The Swedish master filmmaker Ingmar Bergman had a lengthy and prolific career. His probing films often reflected his own personal struggles, but always resonated with the anxiety and anguish that we all face as humans. Bergman’s work ranges from the deeply personal to the universally representative.

Bergman first began to earn his respected reputation in the 1950’s when he made the first of many collaborations with actor Max von Sydow: The Seventh Seal (1957), Wild Strawberries (1957), and The Magician (1958) put him on the map of the cinematic landscape for good.

With growing confidence and creative freedom, Bergman went on to make his legendary “Silence of God” trilogy consisting of Through a Glass Darkly (1961), Winter Light (1963), and The Silence (1963). Another creative burst helped him finish the decade with the masterpieces Persona (1966), Hour of the Wolf (1968), Shame (1968), and The Passion of Anna (1969).

By Bergman’s own standards, the following decade was a slower one, but still saw the release of the classics Cries and Whispers (1972), Scenes From a Marriage (1973), and Autumn Sonata (1978). And his epic and moving Fanny and Alexander (1982) is sometmes ranked as the best work of his career. Bergman altered the face of cinema through his revolutionary way of filming the human face. His unblinking examinations of the soul led to a unique collection of masterpieces which are sure to continue standing the test of time.

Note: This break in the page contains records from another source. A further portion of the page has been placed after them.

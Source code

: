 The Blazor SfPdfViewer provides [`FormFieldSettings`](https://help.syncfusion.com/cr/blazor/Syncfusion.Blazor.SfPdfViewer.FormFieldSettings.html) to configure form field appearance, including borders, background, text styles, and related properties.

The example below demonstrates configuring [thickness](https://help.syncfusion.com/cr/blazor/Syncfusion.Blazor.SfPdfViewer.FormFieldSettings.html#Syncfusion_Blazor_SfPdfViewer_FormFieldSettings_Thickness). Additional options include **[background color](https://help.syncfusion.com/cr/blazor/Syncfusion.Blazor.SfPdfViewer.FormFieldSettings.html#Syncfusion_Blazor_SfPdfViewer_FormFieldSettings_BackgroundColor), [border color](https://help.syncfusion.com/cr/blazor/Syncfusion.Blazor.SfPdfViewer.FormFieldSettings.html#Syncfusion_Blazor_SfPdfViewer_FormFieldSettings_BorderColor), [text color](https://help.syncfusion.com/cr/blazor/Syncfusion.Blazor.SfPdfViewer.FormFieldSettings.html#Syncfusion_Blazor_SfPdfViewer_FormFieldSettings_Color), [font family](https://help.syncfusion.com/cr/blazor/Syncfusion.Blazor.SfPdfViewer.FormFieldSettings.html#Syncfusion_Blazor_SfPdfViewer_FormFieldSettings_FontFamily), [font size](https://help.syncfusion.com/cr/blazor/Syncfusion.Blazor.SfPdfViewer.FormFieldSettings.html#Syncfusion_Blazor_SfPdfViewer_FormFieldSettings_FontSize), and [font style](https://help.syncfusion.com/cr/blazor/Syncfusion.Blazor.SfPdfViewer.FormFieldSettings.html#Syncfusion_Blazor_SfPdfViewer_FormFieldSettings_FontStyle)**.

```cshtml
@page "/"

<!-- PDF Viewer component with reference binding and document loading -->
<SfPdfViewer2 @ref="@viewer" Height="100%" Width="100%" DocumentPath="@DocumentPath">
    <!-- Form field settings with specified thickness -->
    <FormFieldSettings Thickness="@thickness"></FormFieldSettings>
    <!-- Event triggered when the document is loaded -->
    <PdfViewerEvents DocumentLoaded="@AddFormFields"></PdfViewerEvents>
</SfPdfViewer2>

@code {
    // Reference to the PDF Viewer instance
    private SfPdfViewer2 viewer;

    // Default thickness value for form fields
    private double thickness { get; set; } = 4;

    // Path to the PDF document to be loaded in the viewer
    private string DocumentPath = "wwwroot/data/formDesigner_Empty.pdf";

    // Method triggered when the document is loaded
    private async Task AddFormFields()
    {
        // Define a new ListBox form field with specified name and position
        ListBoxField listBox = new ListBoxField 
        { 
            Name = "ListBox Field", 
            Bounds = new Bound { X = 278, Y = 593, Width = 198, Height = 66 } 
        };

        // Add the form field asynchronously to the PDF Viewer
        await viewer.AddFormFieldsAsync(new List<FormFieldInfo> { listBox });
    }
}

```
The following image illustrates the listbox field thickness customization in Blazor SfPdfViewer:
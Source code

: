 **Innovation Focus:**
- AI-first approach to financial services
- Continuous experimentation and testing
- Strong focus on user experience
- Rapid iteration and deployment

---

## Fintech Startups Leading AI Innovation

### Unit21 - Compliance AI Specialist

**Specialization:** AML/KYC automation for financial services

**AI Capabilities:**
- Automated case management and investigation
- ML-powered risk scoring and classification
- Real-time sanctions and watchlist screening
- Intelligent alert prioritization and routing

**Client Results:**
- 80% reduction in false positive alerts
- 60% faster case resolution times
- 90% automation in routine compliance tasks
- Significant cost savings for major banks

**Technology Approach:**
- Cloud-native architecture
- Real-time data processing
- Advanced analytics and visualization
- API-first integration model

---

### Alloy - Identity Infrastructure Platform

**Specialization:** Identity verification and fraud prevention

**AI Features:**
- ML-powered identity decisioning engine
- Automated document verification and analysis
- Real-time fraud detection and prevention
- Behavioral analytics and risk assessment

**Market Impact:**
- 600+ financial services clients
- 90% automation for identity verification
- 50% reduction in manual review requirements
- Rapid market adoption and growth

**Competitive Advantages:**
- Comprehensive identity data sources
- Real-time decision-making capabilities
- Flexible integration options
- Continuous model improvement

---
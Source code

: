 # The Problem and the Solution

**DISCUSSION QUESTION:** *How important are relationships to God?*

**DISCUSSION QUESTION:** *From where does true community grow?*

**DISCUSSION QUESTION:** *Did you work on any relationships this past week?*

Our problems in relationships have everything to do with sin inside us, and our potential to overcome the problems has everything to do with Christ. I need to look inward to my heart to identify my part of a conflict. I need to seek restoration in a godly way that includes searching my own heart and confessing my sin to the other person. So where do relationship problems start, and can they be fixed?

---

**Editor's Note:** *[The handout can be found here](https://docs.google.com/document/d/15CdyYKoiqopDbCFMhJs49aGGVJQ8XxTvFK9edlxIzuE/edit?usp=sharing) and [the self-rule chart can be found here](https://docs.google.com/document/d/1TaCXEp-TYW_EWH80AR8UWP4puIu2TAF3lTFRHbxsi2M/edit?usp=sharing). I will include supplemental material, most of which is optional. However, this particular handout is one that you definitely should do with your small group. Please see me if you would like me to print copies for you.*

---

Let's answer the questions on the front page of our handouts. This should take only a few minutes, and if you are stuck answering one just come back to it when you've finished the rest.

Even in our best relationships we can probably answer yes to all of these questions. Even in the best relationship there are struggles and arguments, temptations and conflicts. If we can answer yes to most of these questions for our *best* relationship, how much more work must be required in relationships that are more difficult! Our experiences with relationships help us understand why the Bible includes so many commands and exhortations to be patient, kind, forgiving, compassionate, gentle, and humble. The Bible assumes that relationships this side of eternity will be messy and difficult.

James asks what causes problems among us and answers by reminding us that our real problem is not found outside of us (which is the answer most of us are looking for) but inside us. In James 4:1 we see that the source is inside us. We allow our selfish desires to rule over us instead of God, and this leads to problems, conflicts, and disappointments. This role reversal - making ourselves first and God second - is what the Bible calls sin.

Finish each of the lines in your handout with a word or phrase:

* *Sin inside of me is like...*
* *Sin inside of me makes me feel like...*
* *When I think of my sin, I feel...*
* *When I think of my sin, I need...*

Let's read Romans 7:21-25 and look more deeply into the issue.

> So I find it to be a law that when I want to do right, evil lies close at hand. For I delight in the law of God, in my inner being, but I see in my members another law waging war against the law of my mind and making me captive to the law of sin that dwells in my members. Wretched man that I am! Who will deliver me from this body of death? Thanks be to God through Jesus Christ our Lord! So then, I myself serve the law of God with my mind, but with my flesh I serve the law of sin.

2. Martin Scorsese (15 Masterpieces)

One of the greatest American directors, Martin Scorsese has always pursued his bold and uncompromising cinematic vision. When a project arrests Scorsese’s attention, he has become famous for passionately pursuing it to completion, no matter the obstacles and years that intervened.

Scorsese’s prolific career has often found him working in televesion and making documentaries, but it is his feature films for which he is most famous. His first collaboration with actor Robert de Niro came in Mean Streets (1973), and the successful duo followed up with the iconic Taxi Driver (1976) and Raging Bull (1980).

Scorsese went on to explore other genres with the dark comedy After Hours (1985) and the spiritual masterpiece The Last Temptation of Christ (1988). In the 1990’s the classics kept coming with Goodfellas (1990), Cape Fear (1991), The Age of Innocence (1993), Casino (1995), Kundun (1997), and Bringing out the Dead (1999).

Just as Scorsese never met a genre he couldn’t conquer, the new millenium did nothing to slow him down. Since the turn to the 2000’s, he has made Gangs of New York (2002), The Departed (2006), The Wolf of Wall Street (2013), and Silence (2016). Scorsese’s furious energy and passionate genius are a gift to cinema, and these masterpieces are unforgettable triumphs.


1. Akira Kurosawa (16 Masterpieces)

The Japanese director Akira Kurosawa’s career encompassed 57 years and 30 films. In addition to creating some of cinema’s most iconic samurai films, Kurosawa also brilliantly adapted many great works of literature. While it’s hard to leave out any of his movies, 16 are especially iconic.

During the 1940’s he established his reputation with early works like Drunken Angel (1948) and Stray Dog (1949), both collaborations with his longtime acting partner Toshiro Mifune. The following decade witnessed some of Kurosawa’s most explosive success in the masterpieces Rashomon (1950), The Idiot (1951), Ikiru (1952), Seven Samurai (1954), Throne of Blood (1957), and The Hidden Fortress (1958).

Had he retired after these masterpieces, Kurosawa would have already cemented his status as one of the greats, but he continued his brilliant work with The Bad Sleep Well (1960), Yojimbo (1961), Sanjuro (1962), High and Low (1963), and Red Beard (1965).

Kurosawa possessed the boundless energy to sustain his explosive genius which allowed him to continue his career even as his age advanced. Having filmed many films in beautiful black and white, he blessed movie lovers with several stunning color films at the end of his career. Kagemusha (1980), Ran (1985), and Dreams (1990) all stand as testaments to the great Kurosawa’s ability to adapt to the times and technology in order to do what he always did – make truly great films.